D_t = (x_i, yi)_{i=1}^n where x_i is a scalar and y_i a $3-$dim vector and t=1,\ldots,T the timesteps. One shold notice that (x_1, y_1) in D_1 and (x_1, y_1) in D_2 correspond to each other i.e. is is the data point for the next time step. For one time-step T=1, I constructed the data for my neural network by the following:

using Flux
n = 10
nsamples = n; in_features = 1; out_features = 3;
X = randn(Float32, in_features, nsamples);
Y = randn(Float32, out_features, nsamples);
data = Flux.Data.DataLoader((X,Y), batchsize=4); # automatic batching convenience
X1, Y1 = first(data); 
@show size(X1) size(Y1)

Now I want to extend the network for T>1. My first idea was to reshape the data but I could not really find a way to extract the results later on. My other idea was to in crease the input and output features. Therefore I used

in_features = T

But for the output features I could not really find a way, since in my case it symbolizes the dimension. So actually I would need something like
out_features = (T, 3)

But I am pretty sure that this is not working. Can someone tell me a better strategy to deal with these kind of problems?

1 Like

It’s hard from the mathematical description to discern what the actual desired data shapes are. Pseudocode and/or descriptions of each dimension would be far more helpful.
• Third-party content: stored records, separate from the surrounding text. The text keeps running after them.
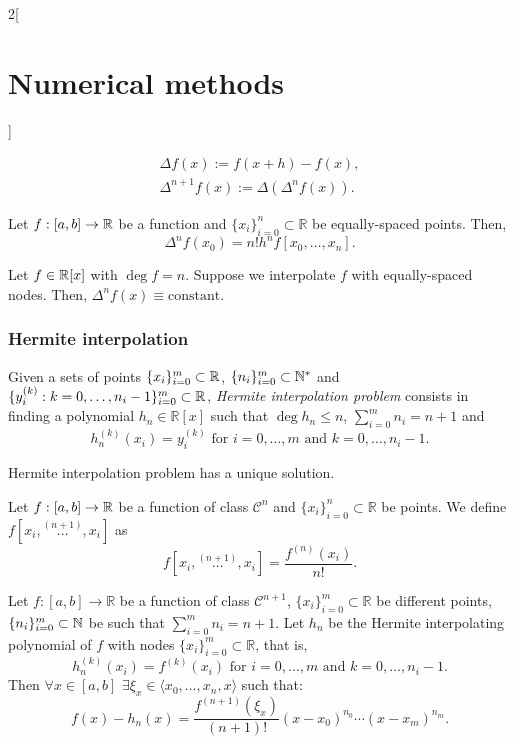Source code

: \documentclass[../../../main.tex]{subfiles}
\begin{document}
\begin{multicols}{2}[\section{Numerical methods}]
\begin{definition}
    \begin{gather*}
        \Delta f(x):=f(x+h)-f(x),\\
        \Delta^{n+1}f(x):=\Delta(\Delta^nf(x)).
    \end{gather*}
\end{definition}
\begin{lemma}
    Let $f:[a,b]\rightarrow\mathbb{R}$ be a function and $\{x_i\}_{i=0}^n\subset\mathbb{R}$ be equally-spaced points. Then, $$\Delta^nf(x_0)=n!h^nf[x_0,\ldots,x_n].$$
\end{lemma}
\begin{corollary}
    Let $f\in\mathbb{R}[x]$ with $\deg f=n$. Suppose we interpolate $f$ with equally-spaced nodes. Then, $\Delta^nf(x)\equiv\text{constant}$.
\end{corollary}
\subsubsection{Hermite interpolation}
\begin{definition}
    Given a sets of points $\{x_i\}_{i=0}^m\subset\mathbb{R}$, $\{n_i\}_{i=0}^m\subset\mathbb{N}^*$ and $\{y_i^{(k)}:k=0,\ldots,n_i-1\}_{i=0}^m\subset\mathbb{R}$, \textit{Hermite interpolation problem} consists in finding a polynomial $h_n\in\mathbb{R}[x]$ such that $\deg h_n\leq n$, $\sum_{i=0}^mn_i=n+1$ and $$h_n^{(k)}(x_i)=y_i^{(k)}\text{ for }i=0,\ldots,m\text{ and }k=0,\ldots,n_i-1.$$
\end{definition}
\begin{prop}
    Hermite interpolation problem has a unique solution.
\end{prop}
\begin{prop}
    Let $f:[a,b]\rightarrow\mathbb{R}$ be a function of class $\mathcal{C}^n$ and $\{x_i\}_{i=0}^n\subset\mathbb{R}$ be points. We define $f[x_i,\overset{(n+1)}{\ldots},x_i]$ as $$f[x_i,\overset{(n+1)}{\ldots},x_i]=\frac{f^{(n)}(x_i)}{n!}.$$
\end{prop}
\begin{theorem}
    Let $f:[a,b]\rightarrow\mathbb{R}$ be a function of class $\mathcal{C}^{n+1}$, $\{x_i\}_{i=0}^m\subset\mathbb{R}$ be different points, $\{n_i\}_{i=0}^m\subset\mathbb{N}$ be such that $\sum_{i=0}^mn_i=n+1$. Let $h_n$ be the Hermite interpolating polynomial of $f$ with nodes $\{x_i\}_{i=0}^m\subset\mathbb{R}$, that is, $$h_n^{(k)}(x_i)=f^{(k)}(x_i)\text{ for }i=0,\ldots,m\text{ and }k=0,\ldots,n_i-1.$$ Then $\forall x\in[a,b]$ $\exists\xi_x\in\langle x_0,\ldots,x_n,x\rangle$ such that: $$f(x)-h_n(x)=\frac{f^{(n+1)}(\xi_x)}{(n+1)!}(x-x_0)^{n_0}\cdots(x-x_m)^{n_m}.$$
\end{theorem}

\end{multicols}
\end{document}
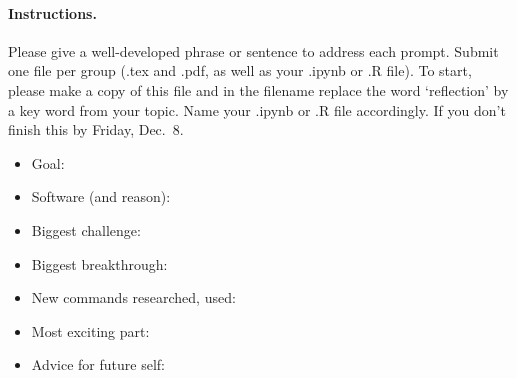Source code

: \documentclass[12pt]{article}
\begin{document}
\pagestyle{fancy}
\paragraph{Instructions.} Please give a well-developed phrase or sentence to address each prompt.  Submit one file per group (\textsf{.tex} and \textsf{.pdf}, as well as your \textsf{.ipynb} or \textsf{.R} file). To start, please make a copy of this file and in the filename replace the word `reflection' by a key word from  your topic.  Name your \textsf{.ipynb} or \textsf{.R} file accordingly.  If you don't finish this by Friday, Dec.~8.

\begin{itemize}
\item Goal: 

\item Software (and reason): 

\item Biggest challenge:

\item Biggest breakthrough:

\item New commands researched, used:

\item Most exciting part:

\item Advice for future self:

\end{itemize}
\end{document}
One thing that might help you: Flux’s Dense layer can take multiple dimensions between the input and batch. This is useful if you can apply the MLP over each timestep simultaneously.

I see, let me start to give an example of one specific data point in the dataset.

Example: Assuming two different input features a scalar height and a scalar weight, my output is a 3-dim vector dependin on time. One could write this data point (x_1, y_1(t)) as:

x_1 = (height_1, weight_1) and y_1(t) = (t, t^2, t^3) with t = 1, \ldots, T

Another way to represent the target would be

y_1 = [(1, 1, 1), (2, 4, 8),\ldots,(T, T^2, T^3)].

Of course this is only one data point in a dataset of n samples. I wrote it in a more general form in Julia

nsamples = 10
input_features = 2 # number of input features e.g. (height, weight)
output_features = 3 # dim of the vector e.g. (t, t^2, t^3)
T = 20 # timesteps

# One specific data point 
x1 = randn(Float32, input_features)
y1 = randn(Float32, T, output_features)

@show x1 y1

# Data set i.e. input X and target Y contains nsamples of these data points
X = randn(Float32, input_features, nsamples)
Y = randn(Float32, T, output_features, nsamples)

@show X Y

I’m not exactly sure I understand then. The input has no time dimension, but then the model adds one based on the height and weight? That’s definitely beyond what a plain MLP is capable of, so I assume you have a more complex model than originally described.